Há algo quase incômodo na forma como a obra expõe o que veio depois. Não o coma, não os hospitais, não o milagre médico. Mas o cotidiano. A recaída silenciosa. O comportamento que insiste em voltar, como se a sobrevivência não tivesse sido suficiente para interromper o ciclo. É nesse ponto que a narrativa abandona qualquer tentativa de conforto.
E talvez o momento mais brutal seja aquele que não envolve câmeras, mas memória: a descoberta de Khloé Kardashian ao encontrar Odom novamente no fundo do mesmo abismo que ela acreditava ter ajudado a superar. Não há heroísmo nessa lembrança, só ruptura.
O documentário também se posiciona contra o próprio sistema que ajudou a romantizar essa história. A mídia, os reality shows, a espetacularização da dor. Tudo aquilo que, em 2015, transformou uma tragédia pessoal em narrativa coletiva. Aqui, isso é reconfigurado: não como arco dramático, mas como distorção.

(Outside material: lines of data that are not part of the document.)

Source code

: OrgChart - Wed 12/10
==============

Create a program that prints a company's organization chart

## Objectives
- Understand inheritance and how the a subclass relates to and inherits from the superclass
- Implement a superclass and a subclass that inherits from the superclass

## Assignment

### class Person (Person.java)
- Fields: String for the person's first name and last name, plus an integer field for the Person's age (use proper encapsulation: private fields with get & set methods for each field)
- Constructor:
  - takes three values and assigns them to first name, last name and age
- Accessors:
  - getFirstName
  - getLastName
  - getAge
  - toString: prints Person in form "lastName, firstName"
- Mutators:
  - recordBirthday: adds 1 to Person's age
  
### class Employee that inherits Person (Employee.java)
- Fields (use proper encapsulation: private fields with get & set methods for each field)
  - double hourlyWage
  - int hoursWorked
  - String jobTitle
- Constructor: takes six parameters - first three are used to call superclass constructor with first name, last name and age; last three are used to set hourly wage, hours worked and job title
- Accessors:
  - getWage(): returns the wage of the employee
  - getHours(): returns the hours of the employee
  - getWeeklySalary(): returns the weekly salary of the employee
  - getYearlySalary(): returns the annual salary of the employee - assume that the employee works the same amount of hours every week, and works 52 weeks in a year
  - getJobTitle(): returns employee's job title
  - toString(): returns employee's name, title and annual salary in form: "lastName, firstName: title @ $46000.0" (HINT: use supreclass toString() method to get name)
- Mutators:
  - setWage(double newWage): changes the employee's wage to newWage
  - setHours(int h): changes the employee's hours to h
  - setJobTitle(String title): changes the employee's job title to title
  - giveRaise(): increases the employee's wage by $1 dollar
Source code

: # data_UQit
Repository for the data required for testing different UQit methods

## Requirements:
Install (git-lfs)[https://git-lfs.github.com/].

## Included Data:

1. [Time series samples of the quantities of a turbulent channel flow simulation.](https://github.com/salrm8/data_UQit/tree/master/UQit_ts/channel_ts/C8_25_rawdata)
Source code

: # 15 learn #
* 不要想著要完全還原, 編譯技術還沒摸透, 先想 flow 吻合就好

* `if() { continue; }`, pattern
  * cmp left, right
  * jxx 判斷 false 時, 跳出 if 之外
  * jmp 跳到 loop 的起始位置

A direção aposta em um ritmo quase clínico. Frio, mas nunca distante. Há uma recusa clara em dramatizar excessivamente, o impacto vem justamente da repetição dos padrões, da inevitabilidade das escolhas, da sensação de que a recuperação não é um destino, mas uma condição instável.
E quando o documentário se aproxima do presente, com a prisão de Odom em 2026 e sua tentativa de reconstrução, a ironia não é sugerida. Ela é inevitável. O tempo não organiza a narrativa. Ele a desmente.
Untold: A Vida e a Morte de Lamar Odom não é sobre redenção. É sobre continuidade. Sobre como algumas histórias não terminam quando deveriam e como insistimos, ainda assim, em tratá-las como finais felizes.
No fim, o documentário deixa uma pergunta que não precisa ser verbalizada: o que exatamente significa sobreviver, quando nada realmente muda?